The official name of the Ebisu Festival is “Ebisu Taisai,” and it is counted as one of the three major festivals in Hiroshima Prefecture. Locally, it is affectionately known as “Ebesan.”

This festival has been held continuously since the Ebisu Shrine was established in Keicho 8 (1603). Remarkably, it has been passed down without interruption for over 400 years. Even when the city was devastated by the atomic bomb, the festival continued in a temporary makeshift shrine, highlighting the importance of this tradition.

Ebisu Shrine is dedicated to Ebisu, one of the Seven Lucky Gods, known as the deity of prosperous business. Did you know that Ebisu is the only god among the Seven Lucky Gods to have originated in Japan?


During the festival, lucky rakes (komazarae) decorated with talismans for prosperous business are sold at Ebisu Shrine. Additionally, the shopping streets hold big sales and bargain events, creating a very lively atmosphere.

The highlight of this festival is the “Kagura.” Kagura is a traditional performance involving songs and dances dedicated to the deities of Japanese mythology. It has been performed since ancient times as a ritual to pray for bountiful harvests and abundant catches, and to ward off illnesses. Dancers wear masks of Ebisu and perform the dance.

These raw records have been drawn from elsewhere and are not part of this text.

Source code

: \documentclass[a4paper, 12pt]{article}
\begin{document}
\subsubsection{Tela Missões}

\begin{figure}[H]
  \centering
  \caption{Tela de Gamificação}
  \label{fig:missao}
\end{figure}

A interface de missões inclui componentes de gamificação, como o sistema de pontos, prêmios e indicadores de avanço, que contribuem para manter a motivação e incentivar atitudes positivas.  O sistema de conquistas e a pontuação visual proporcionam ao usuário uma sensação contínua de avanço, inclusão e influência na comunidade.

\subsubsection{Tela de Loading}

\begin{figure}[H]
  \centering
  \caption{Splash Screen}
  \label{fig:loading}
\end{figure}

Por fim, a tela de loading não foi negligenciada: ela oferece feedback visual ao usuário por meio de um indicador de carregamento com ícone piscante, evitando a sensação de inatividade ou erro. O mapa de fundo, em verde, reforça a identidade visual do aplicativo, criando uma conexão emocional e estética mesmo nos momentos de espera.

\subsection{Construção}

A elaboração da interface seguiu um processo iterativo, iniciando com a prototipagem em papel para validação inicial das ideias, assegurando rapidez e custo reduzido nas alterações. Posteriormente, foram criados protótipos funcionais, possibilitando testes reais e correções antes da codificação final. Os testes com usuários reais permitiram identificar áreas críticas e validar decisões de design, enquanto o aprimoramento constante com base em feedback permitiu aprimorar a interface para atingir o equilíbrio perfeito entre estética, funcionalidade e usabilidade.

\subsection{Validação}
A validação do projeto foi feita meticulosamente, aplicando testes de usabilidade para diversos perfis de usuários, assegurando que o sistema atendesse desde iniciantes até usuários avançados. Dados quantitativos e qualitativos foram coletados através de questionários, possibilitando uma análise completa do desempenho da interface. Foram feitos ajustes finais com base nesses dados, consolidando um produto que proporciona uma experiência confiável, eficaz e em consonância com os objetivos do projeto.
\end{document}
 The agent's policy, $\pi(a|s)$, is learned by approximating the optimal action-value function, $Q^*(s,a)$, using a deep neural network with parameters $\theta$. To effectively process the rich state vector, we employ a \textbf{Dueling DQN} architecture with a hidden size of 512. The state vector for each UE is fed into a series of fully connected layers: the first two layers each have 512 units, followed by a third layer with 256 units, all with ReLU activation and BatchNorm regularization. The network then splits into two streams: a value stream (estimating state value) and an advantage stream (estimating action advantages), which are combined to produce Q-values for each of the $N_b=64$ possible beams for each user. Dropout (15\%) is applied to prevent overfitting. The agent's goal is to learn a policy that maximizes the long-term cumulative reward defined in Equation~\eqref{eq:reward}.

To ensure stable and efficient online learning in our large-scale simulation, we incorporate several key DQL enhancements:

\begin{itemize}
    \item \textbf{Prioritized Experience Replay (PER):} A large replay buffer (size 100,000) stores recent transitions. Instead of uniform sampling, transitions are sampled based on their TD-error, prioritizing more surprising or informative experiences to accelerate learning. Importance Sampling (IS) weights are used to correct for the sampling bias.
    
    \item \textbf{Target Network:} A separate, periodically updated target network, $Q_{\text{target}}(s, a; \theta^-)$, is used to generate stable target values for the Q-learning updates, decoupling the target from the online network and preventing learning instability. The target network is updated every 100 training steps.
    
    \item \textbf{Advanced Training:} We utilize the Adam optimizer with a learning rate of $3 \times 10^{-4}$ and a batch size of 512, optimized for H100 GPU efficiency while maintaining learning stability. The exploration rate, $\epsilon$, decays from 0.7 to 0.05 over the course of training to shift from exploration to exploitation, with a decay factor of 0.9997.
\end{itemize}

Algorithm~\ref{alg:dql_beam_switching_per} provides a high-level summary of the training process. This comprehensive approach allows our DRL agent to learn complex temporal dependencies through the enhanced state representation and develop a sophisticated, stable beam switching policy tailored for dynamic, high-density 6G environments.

Furthermore, the “Miss Fukumusume” is selected. Three women over the age of 18 are chosen to enliven the festival. High school students are not eligible. Those chosen as Fukumusume receive prizes and commemorative gifts.



The Ebisu Festival, which has continued uninterrupted for 400 years, attracts as many as 100,000 people during its duration. I believe it has continued this long because it is cherished and protected by the local community. I encourage everyone to visit and experience it for themselves.